時間もいつの間にか23時になり、"まちがいさがし"で目が疲れてきたわたしたちは寝る支度をし始めた。

わたしが洗面所で歯を磨いていると、後ろから藍がやって来て、自分の歯ブラシを取る。

すると、歯ブラシに歯磨き粉をつけながら「それ、懐かしいな。」と藍が言った。

「ん?」
「ほら、そのリストバンド。」
「はふはひーへほ?」
「何言ってるか分かんない。」

わたしは歯を磨き終え、口の中をゆすぐと、「懐かしいでしょ?」と言い直した。

「まだ持ってたんだな。」
「当たり前じゃん。藍から貰った初めてのプレゼントだよ?」
「プレゼントって程でもないだろ。」
「でも、友達が居なかったわたしにとっては、初めて貰った物で嬉しかったんだぁ。しかも、バスケ部のエースから貰った物ですからね!」

そう、藍は中学の時、男子バスケ部に入部していて、その中でもダントツに背が高くプレイも上手だった。

「あの時から、藍はモテモテだったよね〜。」
「そうだったか?」
「キャーキャー言われまくってたじゃん!そのくせ、彼女の1人も作らないで、地味なわたしとラーメンばっかり食べに行ってたよね。
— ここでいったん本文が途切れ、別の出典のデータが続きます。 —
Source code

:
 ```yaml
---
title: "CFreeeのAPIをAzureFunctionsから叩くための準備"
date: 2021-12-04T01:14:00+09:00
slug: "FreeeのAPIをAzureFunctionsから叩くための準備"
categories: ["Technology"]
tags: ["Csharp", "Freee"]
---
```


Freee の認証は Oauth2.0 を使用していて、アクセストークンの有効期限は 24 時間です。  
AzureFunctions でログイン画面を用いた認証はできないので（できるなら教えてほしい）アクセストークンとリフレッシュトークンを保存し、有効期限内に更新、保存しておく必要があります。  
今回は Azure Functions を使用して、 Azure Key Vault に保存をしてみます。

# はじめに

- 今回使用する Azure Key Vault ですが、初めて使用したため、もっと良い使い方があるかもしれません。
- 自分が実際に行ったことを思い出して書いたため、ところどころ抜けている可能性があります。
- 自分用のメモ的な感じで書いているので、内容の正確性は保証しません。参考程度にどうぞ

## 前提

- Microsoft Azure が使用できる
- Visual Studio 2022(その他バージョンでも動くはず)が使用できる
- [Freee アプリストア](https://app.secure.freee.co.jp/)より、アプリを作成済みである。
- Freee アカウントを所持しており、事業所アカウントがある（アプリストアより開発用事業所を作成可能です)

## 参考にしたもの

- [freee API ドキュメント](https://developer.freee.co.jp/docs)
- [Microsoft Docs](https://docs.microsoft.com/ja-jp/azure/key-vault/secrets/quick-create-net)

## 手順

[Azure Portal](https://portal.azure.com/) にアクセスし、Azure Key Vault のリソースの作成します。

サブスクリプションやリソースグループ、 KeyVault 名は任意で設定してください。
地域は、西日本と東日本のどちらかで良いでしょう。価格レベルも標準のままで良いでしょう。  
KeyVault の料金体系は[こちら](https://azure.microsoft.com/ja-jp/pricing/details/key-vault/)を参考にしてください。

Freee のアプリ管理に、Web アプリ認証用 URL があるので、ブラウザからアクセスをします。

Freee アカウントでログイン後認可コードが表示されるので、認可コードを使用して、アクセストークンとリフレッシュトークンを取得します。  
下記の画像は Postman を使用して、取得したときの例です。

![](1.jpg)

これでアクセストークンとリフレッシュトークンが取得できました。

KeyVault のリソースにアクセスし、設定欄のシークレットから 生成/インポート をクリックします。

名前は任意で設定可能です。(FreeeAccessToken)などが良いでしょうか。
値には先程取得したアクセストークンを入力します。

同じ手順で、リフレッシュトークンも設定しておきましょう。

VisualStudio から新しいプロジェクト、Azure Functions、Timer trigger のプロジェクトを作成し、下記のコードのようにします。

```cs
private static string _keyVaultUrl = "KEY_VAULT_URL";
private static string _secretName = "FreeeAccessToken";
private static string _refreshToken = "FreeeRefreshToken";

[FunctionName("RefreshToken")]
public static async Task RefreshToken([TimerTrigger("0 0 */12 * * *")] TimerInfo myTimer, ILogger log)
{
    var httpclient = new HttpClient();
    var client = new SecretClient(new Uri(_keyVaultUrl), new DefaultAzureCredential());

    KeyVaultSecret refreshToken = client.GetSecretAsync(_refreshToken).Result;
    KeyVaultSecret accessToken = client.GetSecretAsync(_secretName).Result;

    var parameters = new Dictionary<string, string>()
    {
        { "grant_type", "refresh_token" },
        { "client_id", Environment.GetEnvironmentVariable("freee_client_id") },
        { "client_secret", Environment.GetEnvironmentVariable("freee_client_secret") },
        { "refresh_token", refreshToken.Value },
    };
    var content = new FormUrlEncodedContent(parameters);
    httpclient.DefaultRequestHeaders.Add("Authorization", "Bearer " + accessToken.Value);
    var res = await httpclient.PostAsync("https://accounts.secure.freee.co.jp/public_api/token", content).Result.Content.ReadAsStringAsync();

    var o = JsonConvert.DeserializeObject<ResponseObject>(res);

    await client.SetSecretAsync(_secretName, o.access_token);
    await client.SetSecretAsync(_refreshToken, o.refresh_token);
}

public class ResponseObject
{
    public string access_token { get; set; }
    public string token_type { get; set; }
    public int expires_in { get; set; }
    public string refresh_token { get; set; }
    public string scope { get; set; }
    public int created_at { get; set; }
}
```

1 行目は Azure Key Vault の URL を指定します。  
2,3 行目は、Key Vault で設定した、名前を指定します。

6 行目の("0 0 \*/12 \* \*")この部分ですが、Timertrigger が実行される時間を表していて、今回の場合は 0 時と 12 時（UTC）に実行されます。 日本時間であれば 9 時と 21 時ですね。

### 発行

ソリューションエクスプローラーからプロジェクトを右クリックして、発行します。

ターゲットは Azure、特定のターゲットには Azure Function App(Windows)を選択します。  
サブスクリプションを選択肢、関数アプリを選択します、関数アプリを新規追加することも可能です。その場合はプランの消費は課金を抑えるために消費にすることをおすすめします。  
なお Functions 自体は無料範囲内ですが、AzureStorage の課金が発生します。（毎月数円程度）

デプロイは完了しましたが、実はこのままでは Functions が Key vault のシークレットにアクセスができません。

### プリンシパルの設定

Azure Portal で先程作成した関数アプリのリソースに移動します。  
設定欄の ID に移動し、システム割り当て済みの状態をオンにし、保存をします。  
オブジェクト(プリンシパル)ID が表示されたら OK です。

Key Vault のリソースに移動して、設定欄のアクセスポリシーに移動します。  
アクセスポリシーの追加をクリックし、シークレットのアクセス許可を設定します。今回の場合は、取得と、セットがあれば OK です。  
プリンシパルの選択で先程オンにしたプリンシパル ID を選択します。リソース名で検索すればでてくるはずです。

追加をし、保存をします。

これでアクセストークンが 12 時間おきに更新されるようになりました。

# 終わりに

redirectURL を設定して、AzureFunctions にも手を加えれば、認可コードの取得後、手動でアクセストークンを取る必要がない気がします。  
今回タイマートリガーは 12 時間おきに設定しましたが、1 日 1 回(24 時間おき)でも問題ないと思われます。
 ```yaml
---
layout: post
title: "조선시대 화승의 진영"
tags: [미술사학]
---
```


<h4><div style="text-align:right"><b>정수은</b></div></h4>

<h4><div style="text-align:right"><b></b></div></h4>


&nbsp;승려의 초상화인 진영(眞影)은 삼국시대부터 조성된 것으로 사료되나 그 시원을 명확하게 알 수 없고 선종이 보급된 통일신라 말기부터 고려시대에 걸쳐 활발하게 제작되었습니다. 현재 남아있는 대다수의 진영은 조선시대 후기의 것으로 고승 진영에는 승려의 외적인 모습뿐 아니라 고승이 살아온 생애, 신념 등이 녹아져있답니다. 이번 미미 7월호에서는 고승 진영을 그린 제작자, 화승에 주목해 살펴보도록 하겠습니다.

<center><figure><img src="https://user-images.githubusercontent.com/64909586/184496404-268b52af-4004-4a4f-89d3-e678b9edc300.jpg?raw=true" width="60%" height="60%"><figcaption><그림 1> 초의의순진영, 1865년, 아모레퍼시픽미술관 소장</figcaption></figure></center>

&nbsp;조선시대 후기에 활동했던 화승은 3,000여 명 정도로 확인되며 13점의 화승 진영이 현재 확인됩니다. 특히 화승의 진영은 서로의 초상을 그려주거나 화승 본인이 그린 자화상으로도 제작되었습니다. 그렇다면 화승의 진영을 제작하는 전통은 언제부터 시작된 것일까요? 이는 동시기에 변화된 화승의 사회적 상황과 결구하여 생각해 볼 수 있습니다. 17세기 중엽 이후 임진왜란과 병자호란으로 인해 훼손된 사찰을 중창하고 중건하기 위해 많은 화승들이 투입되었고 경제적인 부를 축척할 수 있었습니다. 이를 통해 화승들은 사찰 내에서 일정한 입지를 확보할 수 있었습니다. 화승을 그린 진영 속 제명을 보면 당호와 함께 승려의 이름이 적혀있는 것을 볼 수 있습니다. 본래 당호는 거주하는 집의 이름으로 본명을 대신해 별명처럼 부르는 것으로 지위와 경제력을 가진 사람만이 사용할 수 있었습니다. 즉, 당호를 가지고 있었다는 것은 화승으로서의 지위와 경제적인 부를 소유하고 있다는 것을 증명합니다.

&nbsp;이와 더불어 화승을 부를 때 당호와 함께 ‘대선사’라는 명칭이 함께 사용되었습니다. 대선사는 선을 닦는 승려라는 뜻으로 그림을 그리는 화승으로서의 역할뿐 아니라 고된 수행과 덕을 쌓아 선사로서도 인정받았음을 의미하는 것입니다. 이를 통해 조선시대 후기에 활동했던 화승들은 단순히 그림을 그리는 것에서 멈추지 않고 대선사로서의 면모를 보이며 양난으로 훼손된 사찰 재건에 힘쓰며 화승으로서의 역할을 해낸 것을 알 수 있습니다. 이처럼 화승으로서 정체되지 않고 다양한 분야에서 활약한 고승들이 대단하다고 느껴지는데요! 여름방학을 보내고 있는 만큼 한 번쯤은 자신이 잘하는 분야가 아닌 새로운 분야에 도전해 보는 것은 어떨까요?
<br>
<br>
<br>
」

懐かし過ぎる話題に笑う藍。

そして、わたしは「じゃあ、先に寝るね。おやすみー。」と言うと、洗面所を出て、藍の部屋へ向かう。

「おい、瑠衣!また俺の部屋で寝ようとしてるだろ!」

そんな言葉も聞こえないフリをして、わたしは藍のベッドに潜り込み、先に眠りについたのだった。